Default file creation permissions
Alex Zbyslaw
xfb52 at dial.pipex.com
Thu Sep 21 03:48:59 PDT 2006
Aitor San Juan wrote:
>I have a shell script whose execution is scheduled by CRON. The
>command scheduled is of the form:
>
>50 23 * * 1-5 /apps/batch/cronjobs/bd_backup.sh >
>/apps/batch/logs/bd_backup.log 2>&1
>
>This shell script runs under the id of root. The file permissions of
>the log file created are 644 (owner: root, group: wheel). I'd like that
>the file permissions of the log created be 600 (or 640 maximum). How
>could I accomplish this? This is probably related to "umask", but I
>don't dare changing anything in case that change could affect some
>other security configuration as a side effect.
>
>What would you recommend?
>
>
One solution: write a simple wrapper shell script for this which:
a) creates the backup.log file, deleting any existing (> backup.log
would probably do)
b) changes the permissions to the ones you want with chmod, chgrps
etc. etc.
c) runs /apps/batch/cronjobs/bd_backup.sh >>
/apps/batch/logs/bd_backup.log 2>&1
I.e. appends output to the file you just blanked.
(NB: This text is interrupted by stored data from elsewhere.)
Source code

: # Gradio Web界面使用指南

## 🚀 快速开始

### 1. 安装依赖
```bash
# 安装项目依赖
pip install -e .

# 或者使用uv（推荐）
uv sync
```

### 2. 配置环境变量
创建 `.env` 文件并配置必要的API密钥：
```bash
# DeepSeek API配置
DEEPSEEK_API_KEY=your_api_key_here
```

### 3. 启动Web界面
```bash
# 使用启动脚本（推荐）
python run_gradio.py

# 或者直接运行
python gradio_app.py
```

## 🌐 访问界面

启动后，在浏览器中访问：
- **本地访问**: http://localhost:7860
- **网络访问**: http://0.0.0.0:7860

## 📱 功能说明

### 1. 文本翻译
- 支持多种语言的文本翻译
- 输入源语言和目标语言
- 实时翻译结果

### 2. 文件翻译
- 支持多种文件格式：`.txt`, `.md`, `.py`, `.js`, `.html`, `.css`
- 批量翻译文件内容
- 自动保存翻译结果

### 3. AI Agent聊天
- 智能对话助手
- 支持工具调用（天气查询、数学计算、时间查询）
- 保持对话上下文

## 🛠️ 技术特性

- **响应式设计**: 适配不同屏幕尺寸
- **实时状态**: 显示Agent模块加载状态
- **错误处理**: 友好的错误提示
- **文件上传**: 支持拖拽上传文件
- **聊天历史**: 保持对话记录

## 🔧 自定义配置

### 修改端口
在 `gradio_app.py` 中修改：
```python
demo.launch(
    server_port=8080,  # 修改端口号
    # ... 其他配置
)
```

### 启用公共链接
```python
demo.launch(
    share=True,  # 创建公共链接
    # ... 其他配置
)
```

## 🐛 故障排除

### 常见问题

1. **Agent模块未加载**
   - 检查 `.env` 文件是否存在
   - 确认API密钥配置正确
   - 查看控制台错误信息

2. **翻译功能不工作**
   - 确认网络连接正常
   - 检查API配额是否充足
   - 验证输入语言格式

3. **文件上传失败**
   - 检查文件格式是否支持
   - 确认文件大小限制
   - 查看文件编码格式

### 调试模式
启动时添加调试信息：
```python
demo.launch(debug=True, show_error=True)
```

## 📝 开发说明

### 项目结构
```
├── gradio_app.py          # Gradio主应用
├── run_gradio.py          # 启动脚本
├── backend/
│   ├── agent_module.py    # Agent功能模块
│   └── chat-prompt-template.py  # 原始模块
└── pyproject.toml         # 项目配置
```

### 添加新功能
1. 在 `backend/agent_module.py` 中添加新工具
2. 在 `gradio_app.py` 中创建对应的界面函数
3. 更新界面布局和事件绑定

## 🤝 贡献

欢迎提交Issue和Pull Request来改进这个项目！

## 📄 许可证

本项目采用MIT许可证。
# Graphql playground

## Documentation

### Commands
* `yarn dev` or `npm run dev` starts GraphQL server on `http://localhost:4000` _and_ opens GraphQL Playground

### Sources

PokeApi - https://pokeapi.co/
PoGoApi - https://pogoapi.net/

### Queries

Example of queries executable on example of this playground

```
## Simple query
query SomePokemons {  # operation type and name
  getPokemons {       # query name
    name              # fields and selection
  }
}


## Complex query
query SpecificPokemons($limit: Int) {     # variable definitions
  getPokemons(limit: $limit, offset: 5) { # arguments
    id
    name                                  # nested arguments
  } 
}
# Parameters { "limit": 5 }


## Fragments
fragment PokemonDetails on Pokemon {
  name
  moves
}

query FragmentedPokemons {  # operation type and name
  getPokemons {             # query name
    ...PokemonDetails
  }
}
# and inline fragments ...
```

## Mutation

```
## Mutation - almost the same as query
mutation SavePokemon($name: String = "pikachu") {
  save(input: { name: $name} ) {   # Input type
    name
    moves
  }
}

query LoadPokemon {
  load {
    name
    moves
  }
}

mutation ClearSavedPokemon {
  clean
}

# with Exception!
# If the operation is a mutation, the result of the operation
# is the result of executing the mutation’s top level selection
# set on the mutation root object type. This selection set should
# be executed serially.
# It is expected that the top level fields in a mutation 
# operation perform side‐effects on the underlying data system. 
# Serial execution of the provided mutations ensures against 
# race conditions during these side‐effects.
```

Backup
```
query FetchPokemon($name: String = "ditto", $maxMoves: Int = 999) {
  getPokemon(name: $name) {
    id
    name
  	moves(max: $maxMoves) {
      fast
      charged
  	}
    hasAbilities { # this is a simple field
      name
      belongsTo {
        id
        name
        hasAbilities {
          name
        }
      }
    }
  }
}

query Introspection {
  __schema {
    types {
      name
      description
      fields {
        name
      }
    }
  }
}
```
Two solution: Always use >> in your cron job, then set up the
backup.log to be rotated through newsyslog which can set the permissions
correctly. You probably need to create a balnk file with the correct
permission once to seed the the process or use newsyslog -C. See the
man page for more info.
Solution one is easier, solution two also gets you a more permanent
record of how the command ran, rather than losing it every day.